Writer-director Raj Kumar Gupta, actor Rajeev Khandelwal and creative producer Anurag Kashyap create a Kafakaesque nightmare that is so plausible that by the end you are hardly breathing.
Aamir Ali, a London-returned doctor lands in Mumbai. He comes wearing a tie and a suit and bearing gifts for his family, who will be waiting for him at the airport.
But when he finally gets past the immigration and custom officials who check his records twice and open all his luggage because his name is Aamir, he discovers that they are not there.
Instead two men hand him a mobile phone and a voice begins to instruct him on a job that he must do if he wants to see his family alive again. What follows is a relentless, brutal journey that ends, as it must, in gut-wrenching tragedy.

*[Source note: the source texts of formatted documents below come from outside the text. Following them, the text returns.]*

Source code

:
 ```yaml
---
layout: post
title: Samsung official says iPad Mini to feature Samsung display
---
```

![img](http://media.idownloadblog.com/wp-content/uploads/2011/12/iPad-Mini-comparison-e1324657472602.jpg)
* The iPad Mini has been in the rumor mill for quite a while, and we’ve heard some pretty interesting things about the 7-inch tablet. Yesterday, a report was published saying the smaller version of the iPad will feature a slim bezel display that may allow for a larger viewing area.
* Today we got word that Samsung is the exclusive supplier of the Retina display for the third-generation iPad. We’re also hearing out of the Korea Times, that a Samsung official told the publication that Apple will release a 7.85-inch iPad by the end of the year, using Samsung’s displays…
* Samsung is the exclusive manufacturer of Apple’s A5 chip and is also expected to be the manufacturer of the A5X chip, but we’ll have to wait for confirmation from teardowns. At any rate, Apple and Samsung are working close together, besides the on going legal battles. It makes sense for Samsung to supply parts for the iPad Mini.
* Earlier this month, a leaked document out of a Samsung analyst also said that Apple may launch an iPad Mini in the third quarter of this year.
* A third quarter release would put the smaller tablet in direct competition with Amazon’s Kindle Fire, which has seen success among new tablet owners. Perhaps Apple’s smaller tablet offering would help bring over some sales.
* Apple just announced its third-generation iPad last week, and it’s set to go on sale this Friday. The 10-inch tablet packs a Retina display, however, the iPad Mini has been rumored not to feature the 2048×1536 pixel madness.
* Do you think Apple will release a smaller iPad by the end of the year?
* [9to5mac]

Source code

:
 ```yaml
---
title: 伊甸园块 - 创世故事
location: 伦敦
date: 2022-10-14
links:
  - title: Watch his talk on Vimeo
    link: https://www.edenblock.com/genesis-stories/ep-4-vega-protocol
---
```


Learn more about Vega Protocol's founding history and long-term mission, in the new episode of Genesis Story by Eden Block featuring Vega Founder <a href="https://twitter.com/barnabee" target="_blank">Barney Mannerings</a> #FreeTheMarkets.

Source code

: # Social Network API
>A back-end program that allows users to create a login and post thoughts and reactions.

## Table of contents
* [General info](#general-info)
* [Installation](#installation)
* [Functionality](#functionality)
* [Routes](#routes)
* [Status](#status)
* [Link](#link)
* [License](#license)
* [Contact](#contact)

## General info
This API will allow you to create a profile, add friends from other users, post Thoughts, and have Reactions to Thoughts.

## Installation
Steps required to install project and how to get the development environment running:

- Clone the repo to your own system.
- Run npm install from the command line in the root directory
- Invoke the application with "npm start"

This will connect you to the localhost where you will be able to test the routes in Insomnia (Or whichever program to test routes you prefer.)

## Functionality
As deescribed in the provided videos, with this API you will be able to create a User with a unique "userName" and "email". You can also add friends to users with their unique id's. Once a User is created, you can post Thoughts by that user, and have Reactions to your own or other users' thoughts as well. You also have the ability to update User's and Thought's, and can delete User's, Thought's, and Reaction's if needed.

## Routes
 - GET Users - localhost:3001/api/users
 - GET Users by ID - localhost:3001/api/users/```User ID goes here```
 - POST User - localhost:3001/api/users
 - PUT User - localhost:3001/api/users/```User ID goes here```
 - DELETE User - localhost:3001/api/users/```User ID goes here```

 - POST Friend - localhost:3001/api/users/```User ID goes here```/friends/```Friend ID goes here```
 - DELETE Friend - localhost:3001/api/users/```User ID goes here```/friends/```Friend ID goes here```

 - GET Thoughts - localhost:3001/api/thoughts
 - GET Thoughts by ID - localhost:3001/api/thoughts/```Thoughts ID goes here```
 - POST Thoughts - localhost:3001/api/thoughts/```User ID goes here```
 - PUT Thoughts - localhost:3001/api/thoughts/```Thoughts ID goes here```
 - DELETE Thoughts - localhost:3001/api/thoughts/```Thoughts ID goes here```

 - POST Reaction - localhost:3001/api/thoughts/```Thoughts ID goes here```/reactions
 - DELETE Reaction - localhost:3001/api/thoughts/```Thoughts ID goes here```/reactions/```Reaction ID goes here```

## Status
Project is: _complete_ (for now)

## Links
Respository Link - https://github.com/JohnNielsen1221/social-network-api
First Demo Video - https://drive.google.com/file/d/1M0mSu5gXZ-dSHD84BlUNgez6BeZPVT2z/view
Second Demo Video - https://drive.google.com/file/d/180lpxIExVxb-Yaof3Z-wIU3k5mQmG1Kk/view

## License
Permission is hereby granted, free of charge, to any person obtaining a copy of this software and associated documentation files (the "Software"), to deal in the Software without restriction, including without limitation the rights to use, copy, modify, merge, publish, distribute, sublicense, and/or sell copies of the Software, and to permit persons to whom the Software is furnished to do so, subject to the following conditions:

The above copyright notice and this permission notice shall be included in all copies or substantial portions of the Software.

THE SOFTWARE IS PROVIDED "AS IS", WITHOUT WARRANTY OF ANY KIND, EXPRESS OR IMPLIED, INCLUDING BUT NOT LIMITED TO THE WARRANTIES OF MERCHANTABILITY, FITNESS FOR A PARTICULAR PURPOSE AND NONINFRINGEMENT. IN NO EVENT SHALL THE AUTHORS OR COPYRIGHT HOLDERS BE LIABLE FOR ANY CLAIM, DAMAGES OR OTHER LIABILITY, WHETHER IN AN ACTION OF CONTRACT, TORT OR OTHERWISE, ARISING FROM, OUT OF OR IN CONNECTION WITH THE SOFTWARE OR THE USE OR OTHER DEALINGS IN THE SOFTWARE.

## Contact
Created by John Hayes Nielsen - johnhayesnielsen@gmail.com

To call Aamir a thriller would be reducing its power and ambition. The film is an eloquent statement on the state of the nation and the Indian Muslim.
But Gupta doesn't go for easy polemics. Instead, he takes us through the minutiae of lives in areas like Dongri and Behndi Bazar.
His camera snakes through dirty lanes and decrepit buildings and even a bathroom in a chawl that is so vile that Aamir throws up when he emerges from it. Which makes the voice on the phone remark: dekha, hamen hagne ki jagah nahin dete toh jeene ki kya denge.
This isn't the underbelly of Mumbai. It's the city's beating, living heart that largely remains invisible for people like us.
There are a few bumps in the narrative but mostly, the film maintains its claustrophobic tension.
The music and background score by Amit Trivedi is haunting. And remarkably Khandelwal who is in every frame doesn't hit a false note. His bewilderment, helplessness and anger are palpable.
I strongly recommend that you make time for Aamir. It's a horror story that we are all part of.